Locals in the former Soviet republic of Georgia audition for movie roles. They become quite frank with the interviewer about their hopes and dreams. A future in Hollywood? Well, one shy young man in the construction profession, shown in mid shot against a decrepit light blue concrete wall, sees that as his possible future when the film begins. “I would be a good substitute for Van Damme,” even though he can only “almost” do the things that Belgian action star can perform.
Gurchani showcases over a dozen young people (although one older gentleman gets some screen time to tell of the loves he has lost) in the film, all filmed in Georgia from October to November 2011. They answered casting calls for people who think their life stories and events would be an interesting documentary subject. Trained in Germany, the Georgian born filmmaker Gurchiani, with a background in psychology, makes a standout feature debut here.
For 13-year-old Ramin Iremadze, like the other “players,” opening up is as easy as being plopped in front of the camera. The only thing missing is the psychiatrist’s couch. The experiment expands as Ramin becomes the film’s first tour guide, taking the crew to his sleepy, rural community, the drab mountainside village painted very much like an old master’s landscape, courtesy of veteran cinematographer Andreas Bergmann.
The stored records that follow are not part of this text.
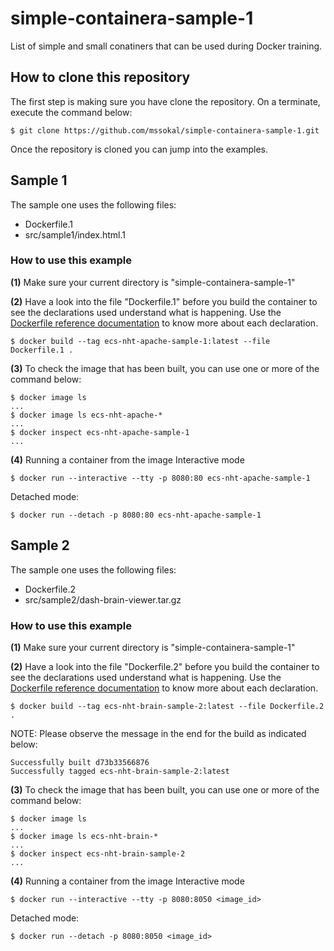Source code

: # simple-containera-sample-1
List of simple and small conatiners that can be used during Docker training.

## How to clone this repository

The first step is making sure you have clone the repository. On a terminate, execute the command below:
```
$ git clone https://github.com/mssokal/simple-containera-sample-1.git
```

Once the repository is cloned you can jump into the examples.

## Sample 1

The sample one uses the following files:
- Dockerfile.1
- src/sample1/index.html.1


### How to use this example

**(1)** Make sure your current directory is "simple-containera-sample-1"

**(2)** Have a look into the file "Dockerfile.1" before you build the container to see the declarations used understand what is happening. Use the [Dockerfile reference documentation](https://docs.docker.com/engine/reference/builder/) to know more about each declaration.

```
$ docker build --tag ecs-nht-apache-sample-1:latest --file Dockerfile.1 .
```

**(3)** To check the image that has been built, you can use one or more of the command below:
```
$ docker image ls
...
$ docker image ls ecs-nht-apache-*
...
$ docker inspect ecs-nht-apache-sample-1
...
```

**(4)** Running a container from the image
Interactive mode
```
$ docker run --interactive --tty -p 8080:80 ecs-nht-apache-sample-1
```

Detached mode:
```
$ docker run --detach -p 8080:80 ecs-nht-apache-sample-1
```


## Sample 2

The sample one uses the following files:
- Dockerfile.2
- src/sample2/dash-brain-viewer.tar.gz


### How to use this example

**(1)** Make sure your current directory is "simple-containera-sample-1"

**(2)** Have a look into the file "Dockerfile.2" before you build the container to see the declarations used understand what is happening. Use the [Dockerfile reference documentation](https://docs.docker.com/engine/reference/builder/) to know more about each declaration.

```
$ docker build --tag ecs-nht-brain-sample-2:latest --file Dockerfile.2 .
```      

NOTE: Please observe the message in the end for the build as indicated below:
```
Successfully built d73b33566876
Successfully tagged ecs-nht-brain-sample-2:latest
```
          
**(3)** To check the image that has been built, you can use one or more of the command below:
```     
$ docker image ls
...          
$ docker image ls ecs-nht-brain-*
... 
$ docker inspect ecs-nht-brain-sample-2
...
```



**(4)** Running a container from the image
Interactive mode
```
$ docker run --interactive --tty -p 8080:8050 <image_id>
```

Detached mode:
```
$ docker run --detach -p 8080:8050 <image_id>
```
By the third segment, you begin to realize what’s going on here. Entice the interviewee to spill out something and then follow him or her as his life, friends, and/or family also round out that small tale. A beautiful, well-dressed young woman reveals she is to be wed that day. As her song about marriage reverbs about the room, the camera transports us to the wedding celebration at a tent nearby.
The ebb-and-flow drifts forward from one person to the next, sometimes expanding out a person’s scenario, sometimes not. No one returns for a callback. A pretty coed in Khevsureti studying for university, an unemployed worker addicted to online poker, the young “governor” of a small, remote community of 150-or-so elderly people, etc. Sometimes the interspersed segments are short poetic interludes, maybe a city street scene, or a car in the distance, driving along a mountain road, often accompanied by the melancholic music of Marian Mentrup and Mahan Mobashery.
Taken together, the interesting people, the steady images, and the amazing composition within many of the shots, are breathtaking for their simplicity and energy. FYI, the title comes from the lips of a young woman, apparently a novelist (who speaks with a mesmerizing, literary directness) midway through the film. She never thinks about her future. The director asks her if she had a machine which makes everything disappear, what would she disappear. The answer is part of a sadness knotting up the insides of this tired, dark-eyed woman.
Fitfully depressing and bravely open, Gurchiani’s film commiserates on life’s fleeting and often harrowing destinies. The last audition candidate wonders “I don’t understand why people say life is beautiful,” as the angry young man stares fiercely at the camera. His suffering, and that of all the others who have preceded him, sums up life’s agonies and are suitable for viewing in “The Machine Which Makes Everything Disappear.”